What to work on — Below is a listing. Return the lines from the one that contains "Source code" to the one that contains "I kind of see", both ends included, verbatim and with no pictures.

Segment Start: Data to use

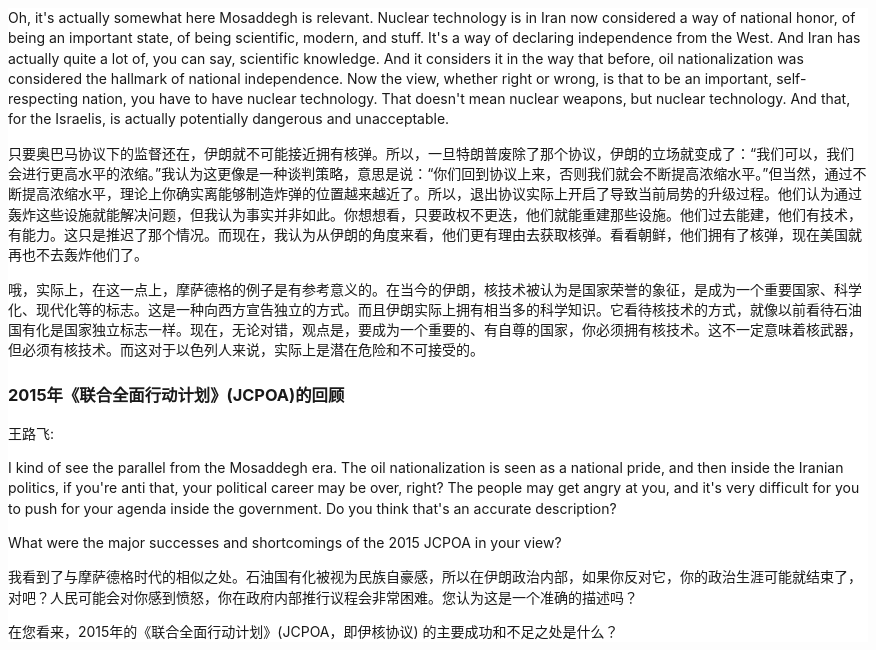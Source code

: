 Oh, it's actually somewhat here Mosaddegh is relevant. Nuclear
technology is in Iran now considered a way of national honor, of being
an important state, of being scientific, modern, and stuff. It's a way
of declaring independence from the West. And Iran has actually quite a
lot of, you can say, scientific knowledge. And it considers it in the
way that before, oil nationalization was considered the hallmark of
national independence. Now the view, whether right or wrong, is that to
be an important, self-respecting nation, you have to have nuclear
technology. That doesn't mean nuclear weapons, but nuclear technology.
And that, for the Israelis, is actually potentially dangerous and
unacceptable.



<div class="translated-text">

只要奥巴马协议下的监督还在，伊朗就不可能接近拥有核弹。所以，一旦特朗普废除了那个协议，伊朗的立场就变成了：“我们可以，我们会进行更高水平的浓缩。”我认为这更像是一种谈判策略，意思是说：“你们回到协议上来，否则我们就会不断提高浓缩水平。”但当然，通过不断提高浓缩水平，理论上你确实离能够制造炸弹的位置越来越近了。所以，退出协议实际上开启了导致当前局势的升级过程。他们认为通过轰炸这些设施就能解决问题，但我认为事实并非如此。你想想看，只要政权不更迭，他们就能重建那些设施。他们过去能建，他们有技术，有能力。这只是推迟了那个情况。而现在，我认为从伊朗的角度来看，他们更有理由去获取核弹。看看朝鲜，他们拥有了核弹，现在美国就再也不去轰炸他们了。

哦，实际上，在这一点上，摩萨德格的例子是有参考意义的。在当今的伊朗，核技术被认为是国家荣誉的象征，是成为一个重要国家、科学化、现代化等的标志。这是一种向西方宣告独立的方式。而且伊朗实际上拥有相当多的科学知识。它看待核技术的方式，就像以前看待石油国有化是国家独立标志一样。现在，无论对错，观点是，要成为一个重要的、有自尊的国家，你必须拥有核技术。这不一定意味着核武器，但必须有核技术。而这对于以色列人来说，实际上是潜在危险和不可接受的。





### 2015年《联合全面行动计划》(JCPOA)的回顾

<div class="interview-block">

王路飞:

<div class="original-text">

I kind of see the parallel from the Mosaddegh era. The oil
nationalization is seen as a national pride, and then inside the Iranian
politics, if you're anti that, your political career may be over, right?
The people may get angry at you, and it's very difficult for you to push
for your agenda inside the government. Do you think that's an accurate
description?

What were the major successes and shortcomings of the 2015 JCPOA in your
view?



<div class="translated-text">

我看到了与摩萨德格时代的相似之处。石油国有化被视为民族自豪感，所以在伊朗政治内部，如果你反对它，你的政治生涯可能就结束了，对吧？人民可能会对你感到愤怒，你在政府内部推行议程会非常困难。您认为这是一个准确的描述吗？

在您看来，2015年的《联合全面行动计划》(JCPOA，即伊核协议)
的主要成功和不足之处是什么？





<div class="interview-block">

Segment End: Data to use
Segment Start: Data to use

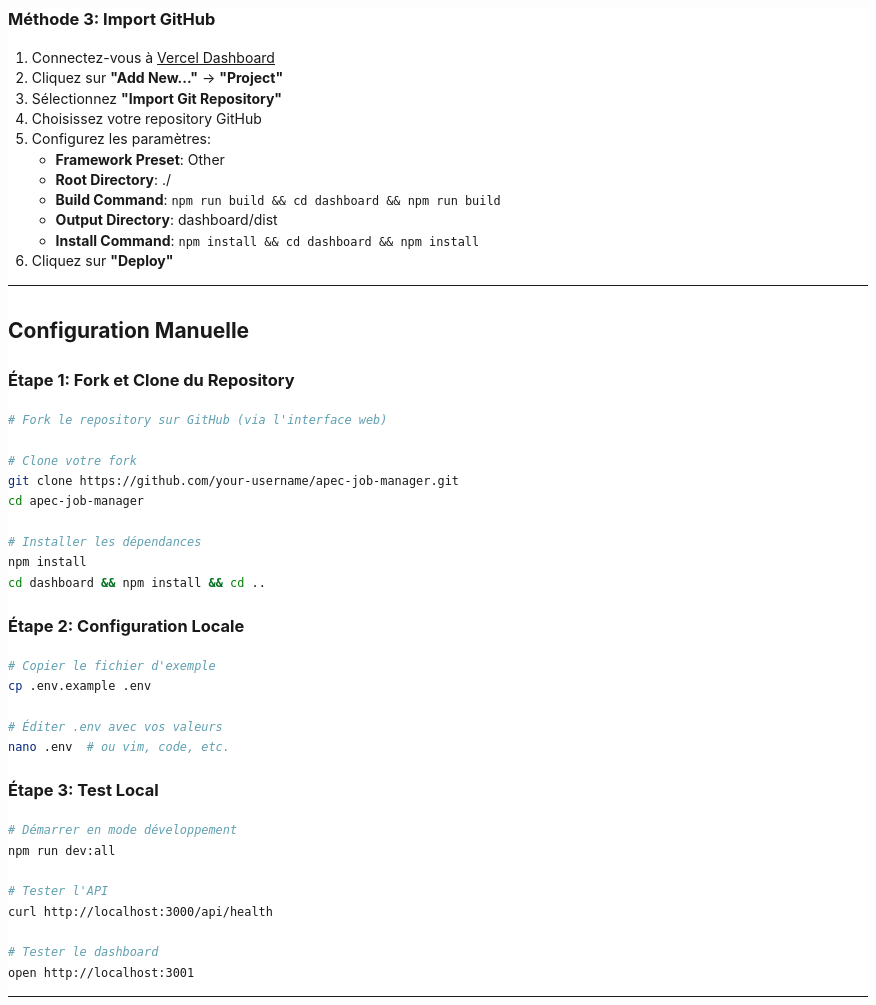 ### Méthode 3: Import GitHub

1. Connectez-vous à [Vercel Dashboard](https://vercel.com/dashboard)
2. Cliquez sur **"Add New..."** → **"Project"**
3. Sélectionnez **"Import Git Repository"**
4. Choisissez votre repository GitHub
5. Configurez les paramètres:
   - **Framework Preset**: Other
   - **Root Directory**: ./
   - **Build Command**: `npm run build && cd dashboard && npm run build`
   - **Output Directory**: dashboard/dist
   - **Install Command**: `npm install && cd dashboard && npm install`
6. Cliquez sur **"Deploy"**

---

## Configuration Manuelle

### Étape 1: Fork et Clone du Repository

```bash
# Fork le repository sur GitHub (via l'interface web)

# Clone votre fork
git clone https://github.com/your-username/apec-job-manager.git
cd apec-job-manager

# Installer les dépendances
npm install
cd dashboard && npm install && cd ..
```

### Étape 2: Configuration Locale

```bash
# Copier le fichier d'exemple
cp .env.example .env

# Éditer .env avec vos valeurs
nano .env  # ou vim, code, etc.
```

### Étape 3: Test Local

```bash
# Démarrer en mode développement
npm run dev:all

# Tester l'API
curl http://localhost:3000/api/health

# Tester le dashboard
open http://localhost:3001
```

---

Segment End: Data to use

Reply —
Source code

: Oh, it's actually somewhat here Mosaddegh is relevant. Nuclear
technology is in Iran now considered a way of national honor, of being
an important state, of being scientific, modern, and stuff. It's a way
of declaring independence from the West. And Iran has actually quite a
lot of, you can say, scientific knowledge. And it considers it in the
way that before, oil nationalization was considered the hallmark of
national independence. Now the view, whether right or wrong, is that to
be an important, self-respecting nation, you have to have nuclear
technology. That doesn't mean nuclear weapons, but nuclear technology.
And that, for the Israelis, is actually potentially dangerous and
unacceptable.



<div class="translated-text">

只要奥巴马协议下的监督还在，伊朗就不可能接近拥有核弹。所以，一旦特朗普废除了那个协议，伊朗的立场就变成了：“我们可以，我们会进行更高水平的浓缩。”我认为这更像是一种谈判策略，意思是说：“你们回到协议上来，否则我们就会不断提高浓缩水平。”但当然，通过不断提高浓缩水平，理论上你确实离能够制造炸弹的位置越来越近了。所以，退出协议实际上开启了导致当前局势的升级过程。他们认为通过轰炸这些设施就能解决问题，但我认为事实并非如此。你想想看，只要政权不更迭，他们就能重建那些设施。他们过去能建，他们有技术，有能力。这只是推迟了那个情况。而现在，我认为从伊朗的角度来看，他们更有理由去获取核弹。看看朝鲜，他们拥有了核弹，现在美国就再也不去轰炸他们了。

哦，实际上，在这一点上，摩萨德格的例子是有参考意义的。在当今的伊朗，核技术被认为是国家荣誉的象征，是成为一个重要国家、科学化、现代化等的标志。这是一种向西方宣告独立的方式。而且伊朗实际上拥有相当多的科学知识。它看待核技术的方式，就像以前看待石油国有化是国家独立标志一样。现在，无论对错，观点是，要成为一个重要的、有自尊的国家，你必须拥有核技术。这不一定意味着核武器，但必须有核技术。而这对于以色列人来说，实际上是潜在危险和不可接受的。





### 2015年《联合全面行动计划》(JCPOA)的回顾

<div class="interview-block">

王路飞:

<div class="original-text">

I kind of see the parallel from the Mosaddegh era. The oil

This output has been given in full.